EXERCISE REQUIREMENTS:
Which lines in the material below contain the word "represents"? Copy each of them.

BEGIN DATA UNDER STUDY

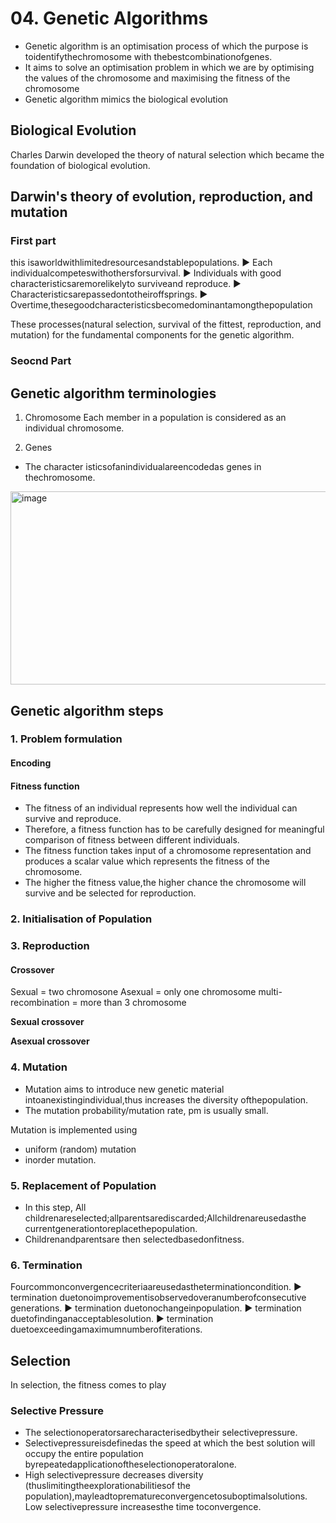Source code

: # 04. Genetic Algorithms
- Genetic algorithm is an optimisation process of which the purpose is toidentifythechromosome with thebestcombinationofgenes.
- It aims to solve an optimisation problem in which we are by optimising the values of the chromosome and maximising the fitness of the chromosome
- Genetic algorithm mimics the biological evolution

## Biological Evolution
Charles Darwin developed the theory of natural selection which became the foundation of biological evolution.

## Darwin's theory of evolution, reproduction, and mutation

### First part
this isaworldwithlimitedresourcesandstablepopulations.
▶ Each individualcompeteswithothersforsurvival.
▶ Individuals with good characteristicsaremorelikelyto surviveand reproduce.
▶ Characteristicsarepassedontotheiroffsprings.
▶ Overtime,thesegoodcharacteristicsbecomedominantamongthepopulation

These processes(natural selection, survival of the fittest, reproduction, and mutation) for the fundamental components for the genetic algorithm.

### Seocnd Part

## Genetic algorithm terminologies

1. Chromosome
Each member in a population is considered as an individual chromosome.

2. Genes
- The character isticsofanindividualareencodedas genes in thechromosome.


<img width="848" height="309" alt="image" src="https://github.com/user-attachments/assets/2f86631f-674d-4197-b0c7-187f0984f1bb" />

## Genetic algorithm steps

### 1. Problem formulation

#### Encoding


#### Fitness function
- The fitness of an individual represents how well the individual can survive and reproduce.
- Therefore, a fitness function has to be carefully designed for meaningful comparison of fitness between different individuals.
- The fitness function takes input of a chromosome representation and produces a scalar value which represents the fitness of the chromosome.
- The higher the fitness value,the higher chance the chromosome will survive and be selected for reproduction.

### 2. Initialisation of Population


### 3. Reproduction

#### Crossover
Sexual = two chromosone
Asexual = only one chromosome
multi-recombination = more than 3 chromosome

**Sexual crossover**

**Asexual crossover**

### 4. Mutation
- Mutation aims to introduce new genetic material intoanexistingindividual,thus increases the diversity ofthepopulation.
- The mutation probability/mutation rate, pm is usually small.

Mutation is implemented using
- uniform (random) mutation 
- inorder mutation.

### 5. Replacement of Population
- In this step, All childrenareselected;allparentsarediscarded;Allchildrenareusedasthe currentgenerationtoreplacethepopulation.
- Childrenandparentsare then selectedbasedonfitness.

### 6. Termination
Fourcommonconvergencecriteriaareusedastheterminationcondition.
▶ termination duetonoimprovementisobservedoveranumberofconsecutive
generations.
▶ termination duetonochangeinpopulation.
▶ termination duetofindinganacceptablesolution.
▶ termination duetoexceedingamaximumnumberofiterations.

## Selection
In selection, the fitness comes to play

### Selective Pressure
- The selectionoperatorsarecharacterisedbytheir selectivepressure.
- Selectivepressureisdefinedas the speed at which the best solution will occupy the entire population byrepeatedapplicationoftheselectionoperatoralone.
- High selectivepressure decreases diversity (thuslimitingtheexplorationabilitiesof
the population),mayleadtoprematureconvergencetosuboptimalsolutions.
Low selectivepressure increasesthe time toconvergence.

END DATA UNDER STUDY

RESULT:
- The fitness of an individual represents how well the individual can survive and reproduce.
- The fitness function takes input of a chromosome representation and produces a scalar value which represents the fitness of the chromosome.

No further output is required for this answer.